Can of worms overflows

Like a smouldering fire, the multibillion-rand arms deal fiasco just won't disappear from the public domain - or so it seems.

Like a smouldering fire, the multibillion-rand arms deal fiasco just won't disappear from the public domain - or so it seems.

Independent Democrats leader Patricia de Lille added fuel to the fire this week by initiating criminal charges against 29 individuals whom she says benefited from bribes or discounts on luxury vehicles from Daimler-Chrysler. The bribes were apparently a sweetener to the individuals to help influence contracts in favour of Daimler's sister company, European Aeronautic Defence and Space, which won a slice of the contracts.

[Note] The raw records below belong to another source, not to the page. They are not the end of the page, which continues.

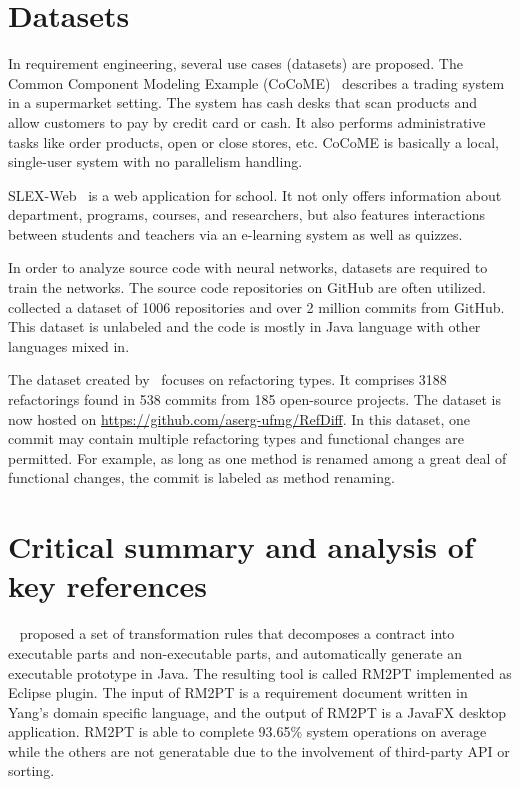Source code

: \section{Datasets}
In requirement engineering, several use cases (datasets) are proposed.
The Common Component Modeling Example (CoCoME)~\cite{herold2008cocome} describes a trading system in a supermarket setting.
The system has cash desks that scan products and allow customers to pay by credit card or cash. It also performs administrative tasks like order products, open or close stores, etc.
CoCoME is basically a local, single-user system with no parallelism handling.

SLEX-Web~\cite{jantan2012extension} is a web application for school. It not only offers information about department, programs, courses, and researchers, but also features interactions between students and teachers via an e-learning system as well as quizzes.


In order to analyze source code with neural networks, datasets are required to train the networks. The source code repositories on GitHub are often utilized.
~\cite{jiang2017} collected a dataset of \num{1006} repositories and over 2 million commits from GitHub. This dataset is unlabeled and the code is mostly in Java language with other languages mixed in.

The dataset created by~\cite{tsantalis2018accurate} focuses on refactoring types. It comprises \num{3188} refactorings found in 538 commits from 185 open-source projects. The dataset is now hosted on \url{https://github.com/aserg-ufmg/RefDiff}. In this dataset, one commit may contain multiple refactoring types and functional changes are permitted. For example, as long as one method is renamed among a great deal of functional changes, the commit is labeled as method renaming.




\section{Critical summary and analysis of key references}

~\cite{yang2019automated} proposed a set of transformation rules that decomposes a contract into executable parts and non-executable parts, and automatically generate an executable prototype in Java.
The resulting tool is called RM2PT implemented as Eclipse plugin. The input of RM2PT is a requirement document written in Yang's domain specific language, and the output of RM2PT is a JavaFX desktop application. RM2PT is able to complete 93.65\% system operations on average while the others are not generatable due to the involvement of third-party API or sorting.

The public will eagerly await Round 2 of this saga, which hinges on whether the national prosecuting authority will prosecute.

But the most intriguing aspect of the arms deal is whether similar probes instituted by the German and British governments will trigger parallel investigations into individuals locally.

If opened, this chapter of investigation will present the NPA with a real test of character and integrity. This because the discounts for which the 29 are to be charged are rather insignificant compared to the tens of millions of rands alleged to have been paid to some high-flying individuals by the German and British firms.

For a government project that monumentally failed to create the predicted 15000 jobs, the arms deal has become such a big stink that not even a skunk would dare share the same breathing space with it.